6. I have two cars - Suzuki Swift and a Dodge Caravan. I use the Swift exclusively around town. The Caravan is used by my wife and on road trips. I like to drive something on the highway where if I hit a dog there is no question that I win. On the other side, I would really like to see Zen motor cars approved in Canada. A Canadian Made electric town car would be really nice. You can go to Rick Mercer.com and go through the past episodes to see a piece on these vehicles. It is really good. He does a service to Canada through his show.


----------



## fjnmusic (Oct 29, 2006)

Speaking of which, I didn't see a lot of "smart" cars on the road during the -30˚C cold snap this winter. I wonder why. Maybe not so smart after all?


----------



## zarquon (May 24, 2005)

fjnmusic said:


> Speaking of which, I didn't see a lot of "smart" cars on the road during the -30˚C cold snap this winter. I wonder why. Maybe not so smart after all?


I saw a usual amount in the city, and even on the highway. I can't see any reason why they would be less effective in the winter than the summer - except the rollback canvas roof might be a little less insulating. Maybe the diesel would be harder to get going at -30, but no more so than a diesel VW.

Z.


----------



## fjnmusic (Oct 29, 2006)

Didn't see a lot of VW's either. Plenty of SUV's though.


----------



## zarquon (May 24, 2005)

fjnmusic said:


> Didn't see a lot of VW's either. Plenty of SUV's though.


Well, that's another matter altogether isn't it. Big SUVs, in the city, with no one in the vehicle other than the driver. I can't think of any other way to be so wasteful and do as much damage to the environment - except when these idiots park illegally out side Tim's or Starbucks to get their morning 'fix' and leave the engines running. 

For these people, driving an SUV has nothing to do with road handling, or bad weather performance (nor of course off road ability). It's a pseudo-style choice that they've been led (like lemmings) to make so that the big auto makers and oil companies can laugh and get richer.

Compare the greenhouse gases produced by these vehicles to leaving your computer on 24/7 on high performance even, I doubt that the computer comes close.

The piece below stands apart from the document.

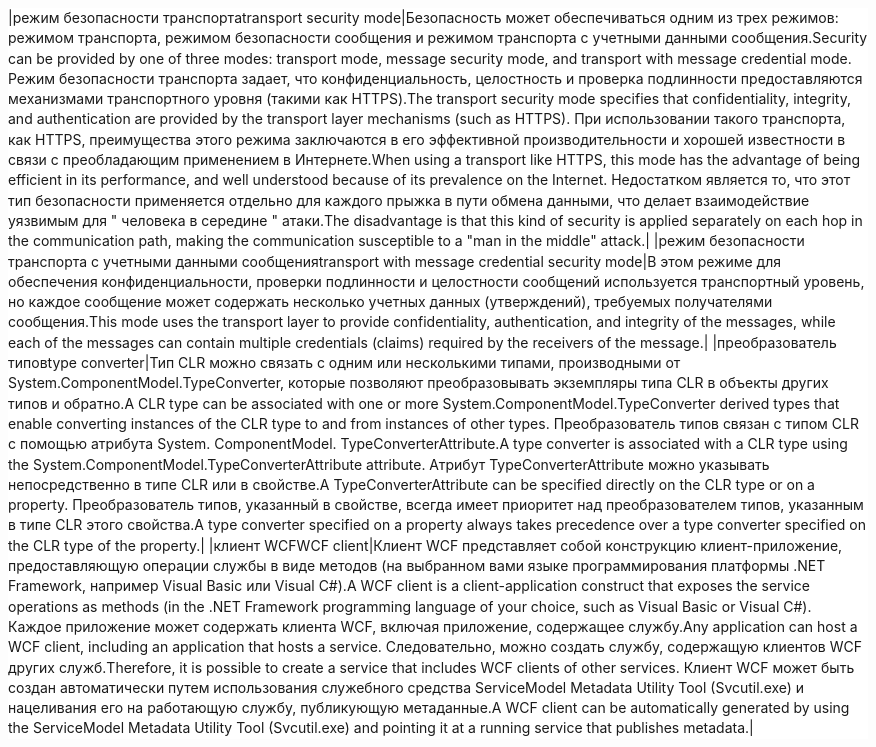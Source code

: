 |<span data-ttu-id="28682-232">режим безопасности транспорта</span><span class="sxs-lookup"><span data-stu-id="28682-232">transport security mode</span></span>|<span data-ttu-id="28682-233">Безопасность может обеспечиваться одним из трех режимов: режимом транспорта, режимом безопасности сообщения и режимом транспорта с учетными данными сообщения.</span><span class="sxs-lookup"><span data-stu-id="28682-233">Security can be provided by one of three modes: transport mode, message security mode, and transport with message credential mode.</span></span> <span data-ttu-id="28682-234">Режим безопасности транспорта задает, что конфиденциальность, целостность и проверка подлинности предоставляются механизмами транспортного уровня (такими как HTTPS).</span><span class="sxs-lookup"><span data-stu-id="28682-234">The transport security mode specifies that confidentiality, integrity, and authentication are provided by the transport layer mechanisms (such as HTTPS).</span></span> <span data-ttu-id="28682-235">При использовании такого транспорта, как HTTPS, преимущества этого режима заключаются в его эффективной производительности и хорошей известности в связи с преобладающим применением в Интернете.</span><span class="sxs-lookup"><span data-stu-id="28682-235">When using a transport like HTTPS, this mode has the advantage of being efficient in its performance, and well understood because of its prevalence on the Internet.</span></span> <span data-ttu-id="28682-236">Недостатком является то, что этот тип безопасности применяется отдельно для каждого прыжка в пути обмена данными, что делает взаимодействие уязвимым для &quot; человека в середине &quot; атаки.</span><span class="sxs-lookup"><span data-stu-id="28682-236">The disadvantage is that this kind of security is applied separately on each hop in the communication path, making the communication susceptible to a &quot;man in the middle&quot; attack.</span></span>|
|<span data-ttu-id="28682-237">режим безопасности транспорта с учетными данными сообщения</span><span class="sxs-lookup"><span data-stu-id="28682-237">transport with message credential security mode</span></span>|<span data-ttu-id="28682-238">В этом режиме для обеспечения конфиденциальности, проверки подлинности и целостности сообщений используется транспортный уровень, но каждое сообщение может содержать несколько учетных данных (утверждений), требуемых получателями сообщения.</span><span class="sxs-lookup"><span data-stu-id="28682-238">This mode uses the transport layer to provide confidentiality, authentication, and integrity of the messages, while each of the messages can contain multiple credentials (claims) required by the receivers of the message.</span></span>|
|<span data-ttu-id="28682-239">преобразователь типов</span><span class="sxs-lookup"><span data-stu-id="28682-239">type converter</span></span>|<span data-ttu-id="28682-240">Тип CLR можно связать с одним или несколькими типами, производными от System.ComponentModel.TypeConverter, которые позволяют преобразовывать экземпляры типа CLR в объекты других типов и обратно.</span><span class="sxs-lookup"><span data-stu-id="28682-240">A CLR type can be associated with one or more System.ComponentModel.TypeConverter derived types that enable converting instances of the CLR type to and from instances of other types.</span></span> <span data-ttu-id="28682-241">Преобразователь типов связан с типом CLR с помощью атрибута System. ComponentModel. TypeConverterAttribute.</span><span class="sxs-lookup"><span data-stu-id="28682-241">A type converter is associated with a CLR type using the System.ComponentModel.TypeConverterAttribute attribute.</span></span>  <span data-ttu-id="28682-242">Атрибут TypeConverterAttribute можно указывать непосредственно в типе CLR или в свойстве.</span><span class="sxs-lookup"><span data-stu-id="28682-242">A TypeConverterAttribute can be specified directly on the CLR type or on a property.</span></span> <span data-ttu-id="28682-243">Преобразователь типов, указанный в свойстве, всегда имеет приоритет над преобразователем типов, указанным в типе CLR этого свойства.</span><span class="sxs-lookup"><span data-stu-id="28682-243">A type converter specified on a property always takes precedence over a type converter specified on the CLR type of the property.</span></span>|
|<span data-ttu-id="28682-244">клиент WCF</span><span class="sxs-lookup"><span data-stu-id="28682-244">WCF client</span></span>|<span data-ttu-id="28682-245">Клиент WCF представляет собой конструкцию клиент-приложение, предоставляющую операции службы в виде методов (на выбранном вами языке программирования платформы .NET Framework, например Visual Basic или Visual C#).</span><span class="sxs-lookup"><span data-stu-id="28682-245">A WCF client is a client-application construct that exposes the service operations as methods (in the .NET Framework programming language of your choice, such as Visual Basic or Visual C#).</span></span> <span data-ttu-id="28682-246">Каждое приложение может содержать клиента WCF, включая приложение, содержащее службу.</span><span class="sxs-lookup"><span data-stu-id="28682-246">Any application can host a WCF client, including an application that hosts a service.</span></span> <span data-ttu-id="28682-247">Следовательно, можно создать службу, содержащую клиентов WCF других служб.</span><span class="sxs-lookup"><span data-stu-id="28682-247">Therefore, it is possible to create a service that includes WCF clients of other services.</span></span>  <span data-ttu-id="28682-248">Клиент WCF может быть создан автоматически путем использования служебного средства ServiceModel Metadata Utility Tool (Svcutil.exe) и нацеливания его на работающую службу, публикующую метаданные.</span><span class="sxs-lookup"><span data-stu-id="28682-248">A WCF client can be automatically generated by using the ServiceModel Metadata Utility Tool (Svcutil.exe) and pointing it at a running service that publishes metadata.</span></span>|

Still, except the server, all my computers (home and work) are either off or in sleep when not in use. the displays are also off.

Z.


----------



## Chas3 (Jul 14, 2007)

I leave my Macbook on in sleep mode whenever I'm not using it. The only time I turn it off is when I put it in my laptop bag


----------



## FlaminWiz (Feb 18, 2008)

I'd turn my computer off if I was patient but because it would take like 15seconds, I wouldnt wait so I leave it on.

Although, in the middle of the night, it turns off automatically and then in the morning, its not shutdown. I know this because all my applications were closed in the morning.

...

Freaky...beejacon


----------



## garf1108 (May 30, 2006)

I am one of those that switches it off at night


----------



## FlaminWiz (Feb 18, 2008)

When i get my Mac, I'll turn it off, so the hard drive stops spinning or something unless I have some torrents Dling.


----------



## eMacMan (Nov 27, 2006)

Lars said:


> Incorrect. If the hard drive needs to spin up and down more frequently, it will also wear out more quickly at the same rate. A computer that is not shut down or put to sleep regularly also doesn't have a hard drive that is constantly spinning up and down.
> 
> Secondly, you can turn off or just sleep your monitor without shutting down or sleeping your Mac. (And even then, unless you hit the power button on your external monitor [excluding iMacs], the display is still running and sucking power even without showing video.) That being said, leaving your monitor powered up 24/7 makes little difference to its lifespan.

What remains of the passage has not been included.